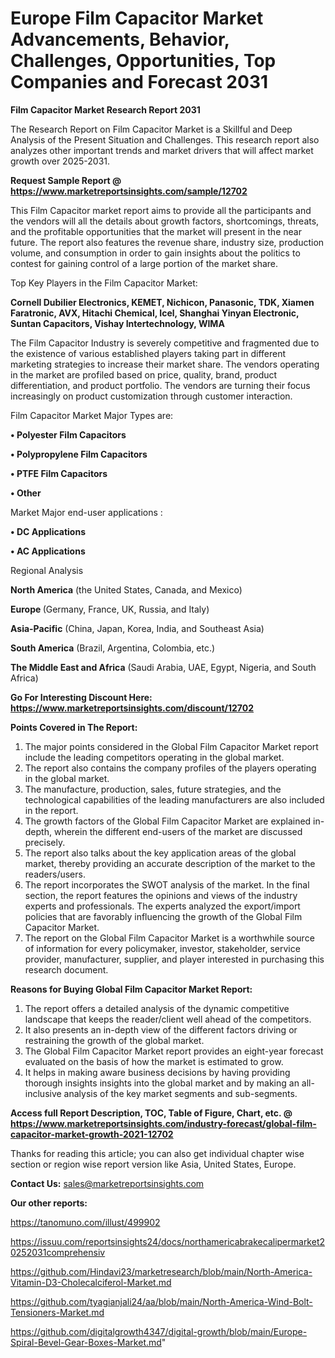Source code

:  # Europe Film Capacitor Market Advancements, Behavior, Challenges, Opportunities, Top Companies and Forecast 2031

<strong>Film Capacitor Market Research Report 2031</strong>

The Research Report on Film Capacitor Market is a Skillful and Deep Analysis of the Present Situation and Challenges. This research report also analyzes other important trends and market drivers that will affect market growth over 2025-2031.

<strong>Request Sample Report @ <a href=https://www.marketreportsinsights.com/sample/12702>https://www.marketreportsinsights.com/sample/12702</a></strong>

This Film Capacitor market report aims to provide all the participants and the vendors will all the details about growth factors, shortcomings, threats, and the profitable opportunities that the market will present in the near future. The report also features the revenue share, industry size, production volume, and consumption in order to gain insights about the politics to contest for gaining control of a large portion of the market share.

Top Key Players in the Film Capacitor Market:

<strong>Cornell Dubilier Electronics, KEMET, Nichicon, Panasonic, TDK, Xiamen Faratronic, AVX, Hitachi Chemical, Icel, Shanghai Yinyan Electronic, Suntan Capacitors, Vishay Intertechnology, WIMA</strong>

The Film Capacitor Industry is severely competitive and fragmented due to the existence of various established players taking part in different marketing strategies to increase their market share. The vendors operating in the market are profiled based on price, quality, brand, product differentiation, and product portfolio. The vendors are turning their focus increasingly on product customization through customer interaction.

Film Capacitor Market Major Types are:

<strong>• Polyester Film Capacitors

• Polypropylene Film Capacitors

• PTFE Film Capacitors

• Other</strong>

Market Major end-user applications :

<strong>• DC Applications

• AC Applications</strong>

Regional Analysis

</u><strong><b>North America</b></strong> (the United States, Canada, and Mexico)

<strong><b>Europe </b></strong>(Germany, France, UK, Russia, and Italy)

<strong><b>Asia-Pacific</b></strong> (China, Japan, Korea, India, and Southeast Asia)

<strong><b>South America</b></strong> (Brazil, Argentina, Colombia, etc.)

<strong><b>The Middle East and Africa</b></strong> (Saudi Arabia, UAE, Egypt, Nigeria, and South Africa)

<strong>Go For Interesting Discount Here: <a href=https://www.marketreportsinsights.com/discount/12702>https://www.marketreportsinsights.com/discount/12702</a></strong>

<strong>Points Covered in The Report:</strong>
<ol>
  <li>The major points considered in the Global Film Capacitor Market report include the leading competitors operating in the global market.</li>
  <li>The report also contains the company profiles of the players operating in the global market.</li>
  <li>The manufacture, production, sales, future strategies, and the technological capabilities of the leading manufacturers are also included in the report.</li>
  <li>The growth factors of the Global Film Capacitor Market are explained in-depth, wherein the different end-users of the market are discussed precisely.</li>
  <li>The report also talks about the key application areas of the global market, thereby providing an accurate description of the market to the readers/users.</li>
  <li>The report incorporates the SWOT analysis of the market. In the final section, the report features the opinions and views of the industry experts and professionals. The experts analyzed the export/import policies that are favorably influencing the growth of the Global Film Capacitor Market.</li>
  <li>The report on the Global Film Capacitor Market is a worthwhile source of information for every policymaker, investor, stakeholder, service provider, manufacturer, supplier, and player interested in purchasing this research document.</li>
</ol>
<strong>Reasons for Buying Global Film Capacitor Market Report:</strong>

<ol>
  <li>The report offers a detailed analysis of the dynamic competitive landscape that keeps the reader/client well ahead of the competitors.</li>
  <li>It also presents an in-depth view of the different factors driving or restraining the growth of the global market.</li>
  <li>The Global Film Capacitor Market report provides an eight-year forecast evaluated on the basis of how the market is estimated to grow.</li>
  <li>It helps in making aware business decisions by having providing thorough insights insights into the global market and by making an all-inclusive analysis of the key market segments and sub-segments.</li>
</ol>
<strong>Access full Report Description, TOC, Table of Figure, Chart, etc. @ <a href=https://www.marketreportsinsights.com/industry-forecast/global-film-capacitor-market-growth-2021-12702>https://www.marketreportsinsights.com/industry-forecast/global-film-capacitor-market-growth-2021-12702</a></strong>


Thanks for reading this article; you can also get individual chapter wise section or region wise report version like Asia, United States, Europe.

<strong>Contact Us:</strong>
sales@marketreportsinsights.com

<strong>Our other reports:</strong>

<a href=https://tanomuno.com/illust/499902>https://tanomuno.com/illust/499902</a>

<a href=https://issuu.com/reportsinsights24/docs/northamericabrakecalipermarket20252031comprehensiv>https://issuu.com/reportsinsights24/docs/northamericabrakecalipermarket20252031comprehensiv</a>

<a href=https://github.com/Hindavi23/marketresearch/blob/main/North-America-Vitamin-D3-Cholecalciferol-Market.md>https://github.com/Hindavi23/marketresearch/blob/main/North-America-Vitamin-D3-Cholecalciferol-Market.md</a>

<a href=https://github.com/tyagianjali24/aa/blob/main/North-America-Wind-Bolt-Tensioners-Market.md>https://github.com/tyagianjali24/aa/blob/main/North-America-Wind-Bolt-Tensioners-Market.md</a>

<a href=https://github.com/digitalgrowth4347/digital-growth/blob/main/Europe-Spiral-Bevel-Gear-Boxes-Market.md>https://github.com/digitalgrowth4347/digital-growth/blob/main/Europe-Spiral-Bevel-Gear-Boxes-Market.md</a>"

▶ _PROBLEM DETAILS_: For this exercise, transcribe the data exactly but without its pictures.

▶ _EXERCISE RESPONSE_:
Source code

:  # Europe Film Capacitor Market Advancements, Behavior, Challenges, Opportunities, Top Companies and Forecast 2031

<strong>Film Capacitor Market Research Report 2031</strong>

The Research Report on Film Capacitor Market is a Skillful and Deep Analysis of the Present Situation and Challenges. This research report also analyzes other important trends and market drivers that will affect market growth over 2025-2031.

<strong>Request Sample Report @ <a href=https://www.marketreportsinsights.com/sample/12702>https://www.marketreportsinsights.com/sample/12702</a></strong>

This Film Capacitor market report aims to provide all the participants and the vendors will all the details about growth factors, shortcomings, threats, and the profitable opportunities that the market will present in the near future. The report also features the revenue share, industry size, production volume, and consumption in order to gain insights about the politics to contest for gaining control of a large portion of the market share.

Top Key Players in the Film Capacitor Market:

<strong>Cornell Dubilier Electronics, KEMET, Nichicon, Panasonic, TDK, Xiamen Faratronic, AVX, Hitachi Chemical, Icel, Shanghai Yinyan Electronic, Suntan Capacitors, Vishay Intertechnology, WIMA</strong>

The Film Capacitor Industry is severely competitive and fragmented due to the existence of various established players taking part in different marketing strategies to increase their market share. The vendors operating in the market are profiled based on price, quality, brand, product differentiation, and product portfolio. The vendors are turning their focus increasingly on product customization through customer interaction.

Film Capacitor Market Major Types are:

<strong>• Polyester Film Capacitors

• Polypropylene Film Capacitors

• PTFE Film Capacitors

• Other</strong>

Market Major end-user applications :

<strong>• DC Applications

• AC Applications</strong>

Regional Analysis

</u><strong><b>North America</b></strong> (the United States, Canada, and Mexico)

<strong><b>Europe </b></strong>(Germany, France, UK, Russia, and Italy)

<strong><b>Asia-Pacific</b></strong> (China, Japan, Korea, India, and Southeast Asia)

<strong><b>South America</b></strong> (Brazil, Argentina, Colombia, etc.)

<strong><b>The Middle East and Africa</b></strong> (Saudi Arabia, UAE, Egypt, Nigeria, and South Africa)

<strong>Go For Interesting Discount Here: <a href=https://www.marketreportsinsights.com/discount/12702>https://www.marketreportsinsights.com/discount/12702</a></strong>

<strong>Points Covered in The Report:</strong>
<ol>
  <li>The major points considered in the Global Film Capacitor Market report include the leading competitors operating in the global market.</li>
  <li>The report also contains the company profiles of the players operating in the global market.</li>
  <li>The manufacture, production, sales, future strategies, and the technological capabilities of the leading manufacturers are also included in the report.</li>
  <li>The growth factors of the Global Film Capacitor Market are explained in-depth, wherein the different end-users of the market are discussed precisely.</li>
  <li>The report also talks about the key application areas of the global market, thereby providing an accurate description of the market to the readers/users.</li>
  <li>The report incorporates the SWOT analysis of the market. In the final section, the report features the opinions and views of the industry experts and professionals. The experts analyzed the export/import policies that are favorably influencing the growth of the Global Film Capacitor Market.</li>
  <li>The report on the Global Film Capacitor Market is a worthwhile source of information for every policymaker, investor, stakeholder, service provider, manufacturer, supplier, and player interested in purchasing this research document.</li>
</ol>
<strong>Reasons for Buying Global Film Capacitor Market Report:</strong>

<ol>
  <li>The report offers a detailed analysis of the dynamic competitive landscape that keeps the reader/client well ahead of the competitors.</li>
  <li>It also presents an in-depth view of the different factors driving or restraining the growth of the global market.</li>
  <li>The Global Film Capacitor Market report provides an eight-year forecast evaluated on the basis of how the market is estimated to grow.</li>
  <li>It helps in making aware business decisions by having providing thorough insights insights into the global market and by making an all-inclusive analysis of the key market segments and sub-segments.</li>
</ol>
<strong>Access full Report Description, TOC, Table of Figure, Chart, etc. @ <a href=https://www.marketreportsinsights.com/industry-forecast/global-film-capacitor-market-growth-2021-12702>https://www.marketreportsinsights.com/industry-forecast/global-film-capacitor-market-growth-2021-12702</a></strong>


Thanks for reading this article; you can also get individual chapter wise section or region wise report version like Asia, United States, Europe.

<strong>Contact Us:</strong>
sales@marketreportsinsights.com

<strong>Our other reports:</strong>

<a href=https://tanomuno.com/illust/499902>https://tanomuno.com/illust/499902</a>

<a href=https://issuu.com/reportsinsights24/docs/northamericabrakecalipermarket20252031comprehensiv>https://issuu.com/reportsinsights24/docs/northamericabrakecalipermarket20252031comprehensiv</a>

<a href=https://github.com/Hindavi23/marketresearch/blob/main/North-America-Vitamin-D3-Cholecalciferol-Market.md>https://github.com/Hindavi23/marketresearch/blob/main/North-America-Vitamin-D3-Cholecalciferol-Market.md</a>

<a href=https://github.com/tyagianjali24/aa/blob/main/North-America-Wind-Bolt-Tensioners-Market.md>https://github.com/tyagianjali24/aa/blob/main/North-America-Wind-Bolt-Tensioners-Market.md</a>

<a href=https://github.com/digitalgrowth4347/digital-growth/blob/main/Europe-Spiral-Bevel-Gear-Boxes-Market.md>https://github.com/digitalgrowth4347/digital-growth/blob/main/Europe-Spiral-Bevel-Gear-Boxes-Market.md</a>"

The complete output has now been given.